TRY IT —
Lift out all lines below that contain "label".

MATERIAL PROVIDED section start

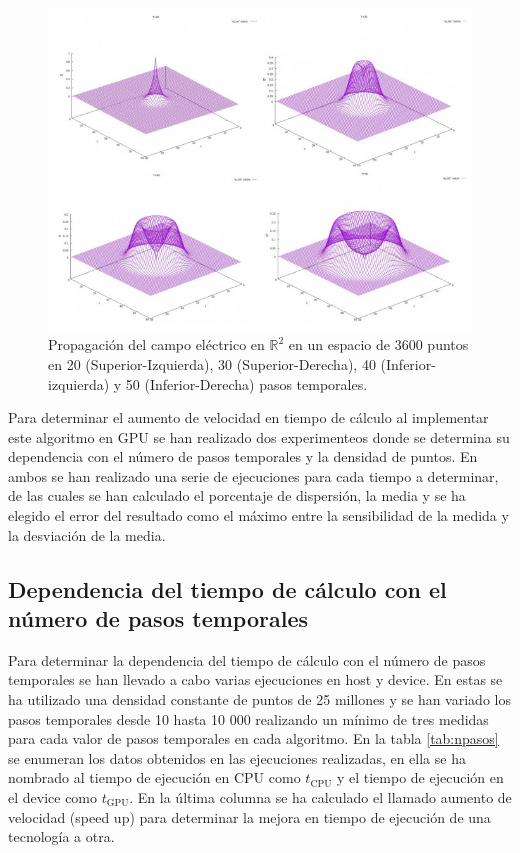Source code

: \documentclass[11pt,a4paper,twoside,pdf]{article}
\numberwithin{equation}{section}
\begin{document}
\begin{figure}[ht]
\centering
\includegraphics[width=15 cm]{Solution.JPG}				
\caption{Propagación del campo eléctrico en $\mathbb R^{2}$ en un espacio de 3600 puntos en 20 (Superior-Izquierda), 30 (Superior-Derecha), 40 (Inferior-izquierda) y 50 (Inferior-Derecha) pasos temporales.}
\label{fig:solucion}
\end{figure}
\noindent

Para determinar el aumento de velocidad en tiempo de cálculo al implementar este algoritmo en GPU se han realizado dos experimenteos donde se determina su dependencia con el número de pasos temporales y la densidad de puntos. En ambos se han realizado una serie de ejecuciones para cada tiempo a determinar, de las cuales se han calculado el porcentaje de dispersión, la media y se ha elegido el error del resultado como el máximo entre la sensibilidad de la medida y la desviación de la media.

\subsection{Dependencia del tiempo de cálculo con el número de pasos temporales} \label{Subsection:Variacion pasos temporales}

Para determinar la dependencia del tiempo de cálculo con el número de pasos temporales se han llevado a cabo varias ejecuciones en host y device. En estas se ha utilizado una densidad constante de puntos de 25 millones y se han variado los pasos temporales desde 10 hasta 10 000 realizando un mínimo de tres medidas para cada valor de pasos temporales en cada algoritmo. En la tabla  \ref{tab:npasos} se enumeran los datos obtenidos en las ejecuciones realizadas, en ella se ha nombrado al tiempo de ejecución en CPU como $t_\text{CPU}$ y el tiempo de ejecución en el device como $t_\text{GPU}$. En la última columna se ha calculado el llamado aumento de velocidad (speed up) para determinar la mejora en tiempo de ejecución de una tecnología a otra.
\end{document}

MATERIAL PROVIDED section end

SOLVED EXERCISE —
\label{fig:solucion}
\subsection{Dependencia del tiempo de cálculo con el número de pasos temporales} \label{Subsection:Variacion pasos temporales}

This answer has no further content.